━━ Records provided

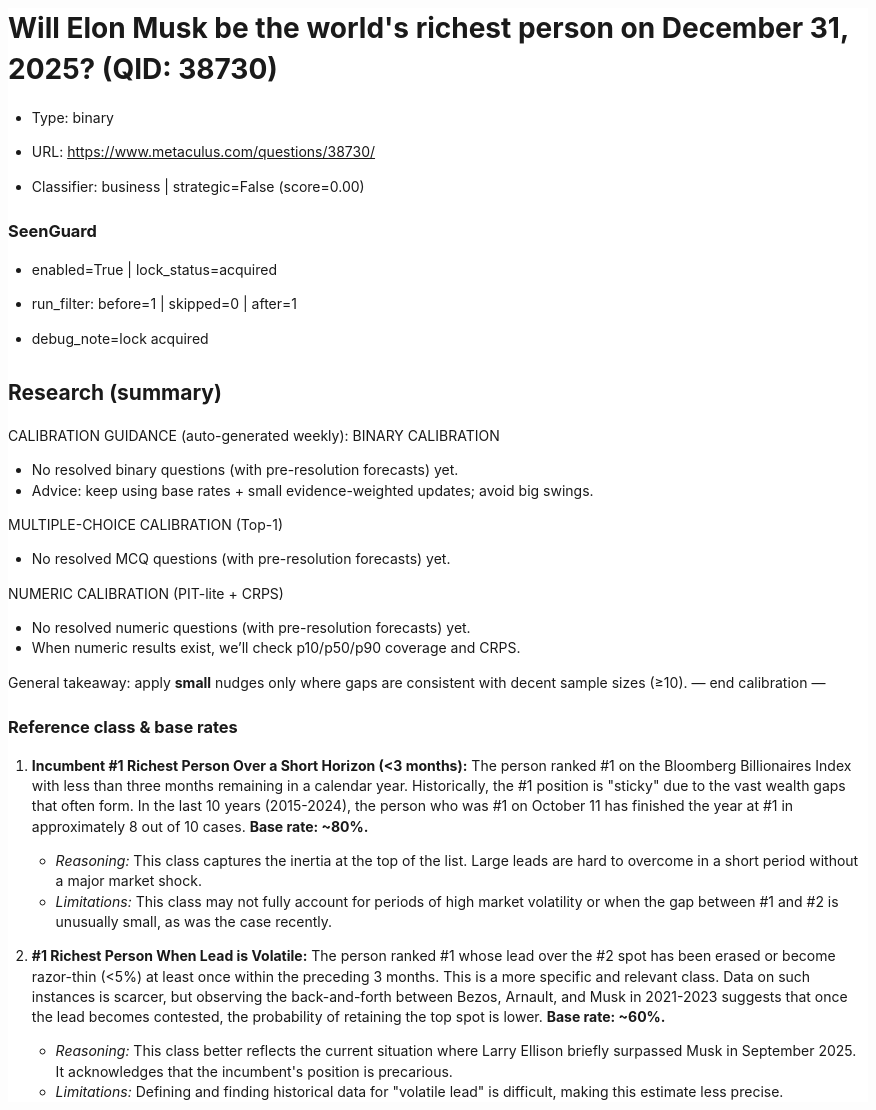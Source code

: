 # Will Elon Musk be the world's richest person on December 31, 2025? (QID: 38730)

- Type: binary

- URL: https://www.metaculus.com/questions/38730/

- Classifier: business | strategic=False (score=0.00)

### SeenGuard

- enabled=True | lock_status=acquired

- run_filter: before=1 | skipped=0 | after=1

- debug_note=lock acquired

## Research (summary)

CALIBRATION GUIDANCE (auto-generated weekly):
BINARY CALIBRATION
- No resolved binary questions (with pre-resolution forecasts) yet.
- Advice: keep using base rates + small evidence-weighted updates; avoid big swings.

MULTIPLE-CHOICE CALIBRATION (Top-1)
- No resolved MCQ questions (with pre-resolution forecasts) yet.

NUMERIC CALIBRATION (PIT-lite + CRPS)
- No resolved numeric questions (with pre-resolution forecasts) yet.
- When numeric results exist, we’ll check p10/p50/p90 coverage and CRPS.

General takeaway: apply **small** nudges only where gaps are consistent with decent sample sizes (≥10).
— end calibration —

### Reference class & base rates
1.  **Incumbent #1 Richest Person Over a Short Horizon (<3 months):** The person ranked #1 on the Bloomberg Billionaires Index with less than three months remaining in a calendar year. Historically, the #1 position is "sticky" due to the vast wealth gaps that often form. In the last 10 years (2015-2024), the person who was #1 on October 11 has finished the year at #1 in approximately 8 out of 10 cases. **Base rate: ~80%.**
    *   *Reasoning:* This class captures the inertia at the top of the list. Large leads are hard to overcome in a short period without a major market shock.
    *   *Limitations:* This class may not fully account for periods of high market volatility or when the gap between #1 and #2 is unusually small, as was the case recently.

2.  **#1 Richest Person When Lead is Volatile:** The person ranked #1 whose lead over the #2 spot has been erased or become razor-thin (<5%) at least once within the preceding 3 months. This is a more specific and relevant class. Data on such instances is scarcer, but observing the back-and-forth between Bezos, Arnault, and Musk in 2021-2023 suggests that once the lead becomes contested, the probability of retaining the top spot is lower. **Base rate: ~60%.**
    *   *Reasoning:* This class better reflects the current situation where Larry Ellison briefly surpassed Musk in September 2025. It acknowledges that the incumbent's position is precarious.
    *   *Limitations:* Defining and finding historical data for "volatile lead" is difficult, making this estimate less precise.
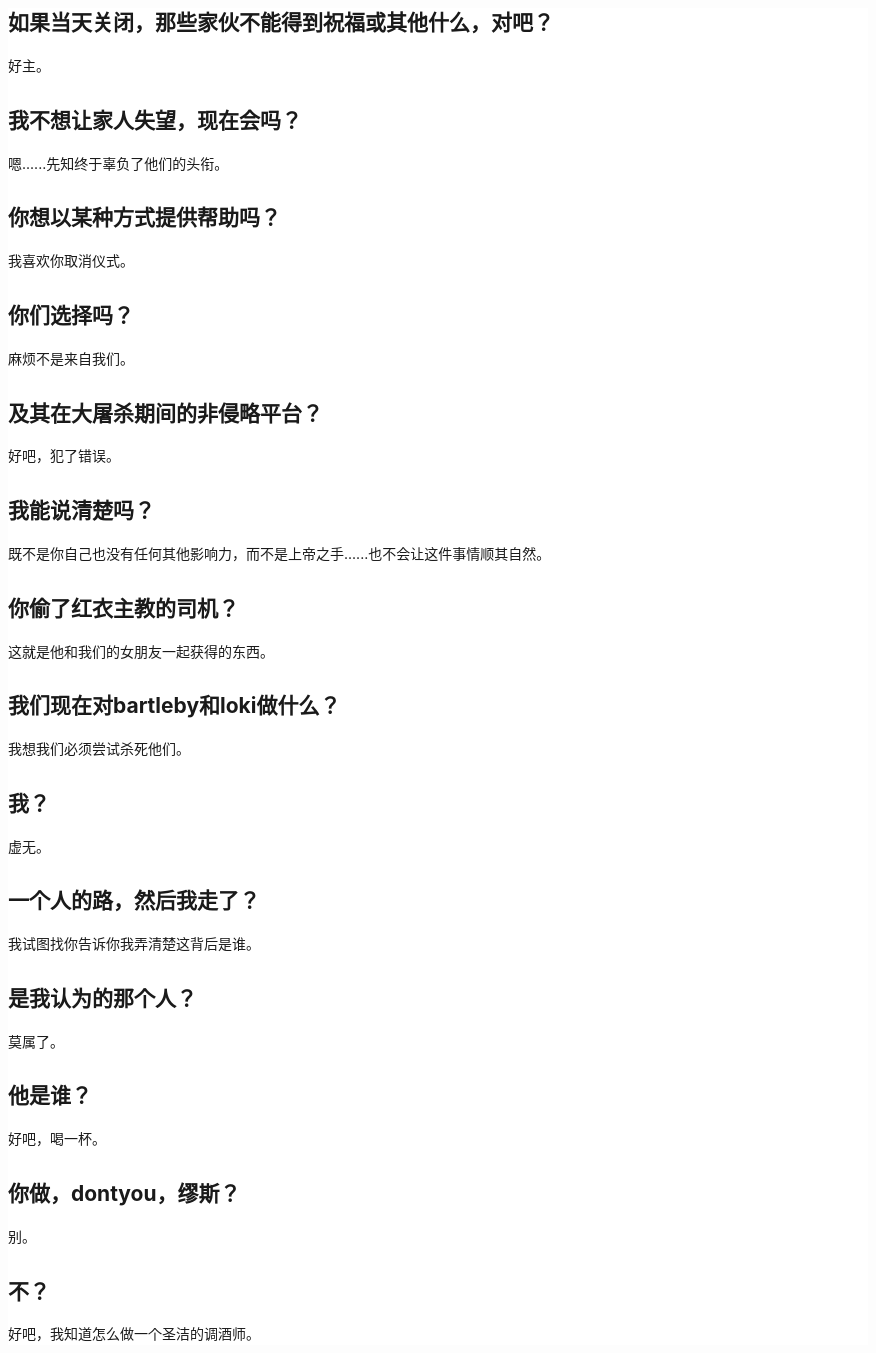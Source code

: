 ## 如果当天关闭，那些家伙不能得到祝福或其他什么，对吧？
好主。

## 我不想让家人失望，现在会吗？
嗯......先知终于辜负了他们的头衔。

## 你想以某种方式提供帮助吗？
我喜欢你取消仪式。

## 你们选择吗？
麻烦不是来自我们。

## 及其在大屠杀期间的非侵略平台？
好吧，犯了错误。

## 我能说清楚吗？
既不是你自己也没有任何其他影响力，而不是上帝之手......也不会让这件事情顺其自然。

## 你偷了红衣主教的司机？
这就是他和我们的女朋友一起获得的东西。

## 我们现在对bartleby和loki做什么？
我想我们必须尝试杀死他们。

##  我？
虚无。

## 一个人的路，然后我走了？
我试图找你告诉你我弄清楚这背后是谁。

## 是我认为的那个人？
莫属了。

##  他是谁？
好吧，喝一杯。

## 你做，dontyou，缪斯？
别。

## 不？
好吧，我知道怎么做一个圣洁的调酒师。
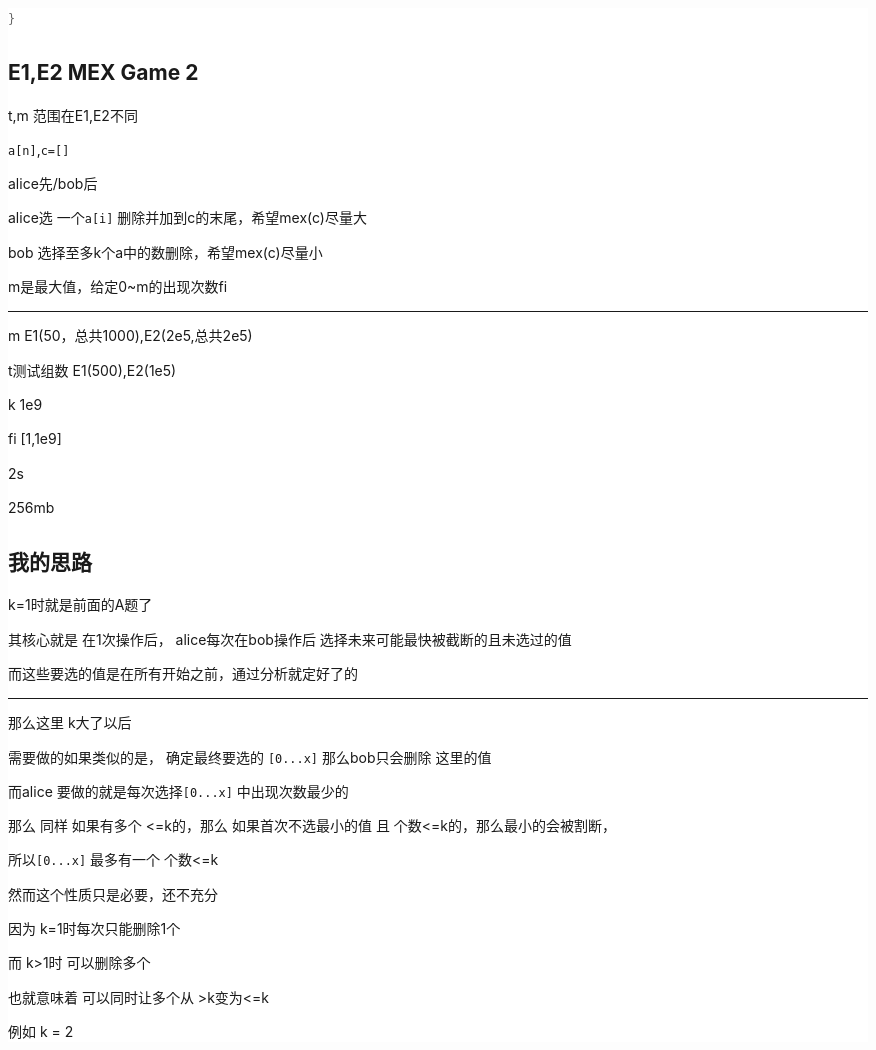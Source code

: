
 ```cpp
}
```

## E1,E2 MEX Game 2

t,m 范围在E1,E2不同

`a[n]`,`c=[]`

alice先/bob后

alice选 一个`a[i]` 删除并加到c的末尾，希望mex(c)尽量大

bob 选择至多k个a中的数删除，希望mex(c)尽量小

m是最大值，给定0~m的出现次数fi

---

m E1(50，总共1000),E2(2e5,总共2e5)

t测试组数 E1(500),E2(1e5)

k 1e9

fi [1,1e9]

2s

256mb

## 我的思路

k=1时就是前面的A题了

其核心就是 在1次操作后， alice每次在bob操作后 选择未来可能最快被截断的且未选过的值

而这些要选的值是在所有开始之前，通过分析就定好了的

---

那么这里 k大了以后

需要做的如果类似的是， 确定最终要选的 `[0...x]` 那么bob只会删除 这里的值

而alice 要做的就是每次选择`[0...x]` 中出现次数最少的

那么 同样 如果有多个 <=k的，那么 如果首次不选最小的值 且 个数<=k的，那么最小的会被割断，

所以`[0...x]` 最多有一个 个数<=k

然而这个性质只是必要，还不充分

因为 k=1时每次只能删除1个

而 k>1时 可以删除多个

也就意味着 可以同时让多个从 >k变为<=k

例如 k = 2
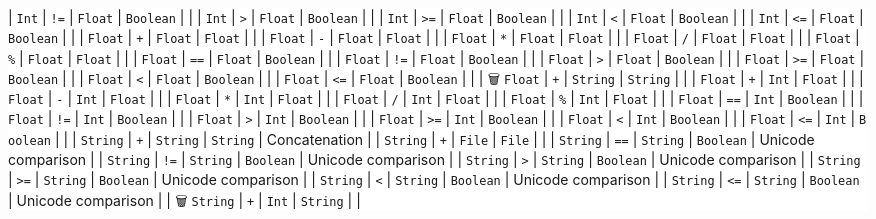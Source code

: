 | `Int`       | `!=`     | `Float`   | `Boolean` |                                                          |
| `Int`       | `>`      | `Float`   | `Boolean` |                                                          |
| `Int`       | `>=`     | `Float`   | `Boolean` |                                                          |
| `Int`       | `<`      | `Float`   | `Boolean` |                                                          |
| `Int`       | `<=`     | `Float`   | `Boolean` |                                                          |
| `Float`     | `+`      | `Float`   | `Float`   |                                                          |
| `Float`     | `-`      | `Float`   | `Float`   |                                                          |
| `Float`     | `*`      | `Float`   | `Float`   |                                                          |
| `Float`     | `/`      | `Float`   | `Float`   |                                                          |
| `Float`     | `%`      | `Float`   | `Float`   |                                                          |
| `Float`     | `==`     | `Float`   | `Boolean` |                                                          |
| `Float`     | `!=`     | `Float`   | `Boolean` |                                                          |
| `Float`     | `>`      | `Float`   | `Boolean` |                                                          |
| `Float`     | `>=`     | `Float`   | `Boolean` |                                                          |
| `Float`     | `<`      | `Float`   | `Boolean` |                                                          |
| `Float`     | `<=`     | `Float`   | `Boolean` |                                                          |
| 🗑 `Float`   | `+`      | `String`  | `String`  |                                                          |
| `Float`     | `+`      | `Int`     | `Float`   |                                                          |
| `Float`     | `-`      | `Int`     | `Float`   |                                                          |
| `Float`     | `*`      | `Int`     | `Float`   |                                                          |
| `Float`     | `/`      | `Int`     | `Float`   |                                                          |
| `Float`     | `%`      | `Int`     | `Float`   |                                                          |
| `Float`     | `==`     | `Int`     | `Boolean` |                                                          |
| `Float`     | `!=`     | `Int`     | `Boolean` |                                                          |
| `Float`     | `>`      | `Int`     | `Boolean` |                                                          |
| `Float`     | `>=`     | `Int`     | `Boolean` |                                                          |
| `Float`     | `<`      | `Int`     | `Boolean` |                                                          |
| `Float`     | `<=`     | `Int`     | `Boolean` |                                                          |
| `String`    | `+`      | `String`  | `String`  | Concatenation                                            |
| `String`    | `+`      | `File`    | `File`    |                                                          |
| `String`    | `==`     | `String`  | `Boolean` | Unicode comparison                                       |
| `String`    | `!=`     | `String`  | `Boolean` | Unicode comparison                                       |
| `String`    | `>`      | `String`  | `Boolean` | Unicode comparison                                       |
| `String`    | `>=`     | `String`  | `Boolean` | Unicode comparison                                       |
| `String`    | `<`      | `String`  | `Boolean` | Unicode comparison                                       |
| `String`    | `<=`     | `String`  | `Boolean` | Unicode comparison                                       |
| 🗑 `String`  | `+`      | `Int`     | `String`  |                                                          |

━━━━

Problem to solve:
The expected output is an exact copy of the lines from the top of the data above through the line containing "cases. **Base rate: ~80%.**", both included, with every picture omitted.

Written answer:
Source code

: # Will Elon Musk be the world's richest person on December 31, 2025? (QID: 38730)

- Type: binary

- URL: https://www.metaculus.com/questions/38730/

- Classifier: business | strategic=False (score=0.00)

### SeenGuard

- enabled=True | lock_status=acquired

- run_filter: before=1 | skipped=0 | after=1

- debug_note=lock acquired

## Research (summary)

CALIBRATION GUIDANCE (auto-generated weekly):
BINARY CALIBRATION
- No resolved binary questions (with pre-resolution forecasts) yet.
- Advice: keep using base rates + small evidence-weighted updates; avoid big swings.

MULTIPLE-CHOICE CALIBRATION (Top-1)
- No resolved MCQ questions (with pre-resolution forecasts) yet.

NUMERIC CALIBRATION (PIT-lite + CRPS)
- No resolved numeric questions (with pre-resolution forecasts) yet.
- When numeric results exist, we’ll check p10/p50/p90 coverage and CRPS.

General takeaway: apply **small** nudges only where gaps are consistent with decent sample sizes (≥10).
— end calibration —

### Reference class & base rates
1.  **Incumbent #1 Richest Person Over a Short Horizon (<3 months):** The person ranked #1 on the Bloomberg Billionaires Index with less than three months remaining in a calendar year. Historically, the #1 position is "sticky" due to the vast wealth gaps that often form. In the last 10 years (2015-2024), the person who was #1 on October 11 has finished the year at #1 in approximately 8 out of 10 cases. **Base rate: ~80%.**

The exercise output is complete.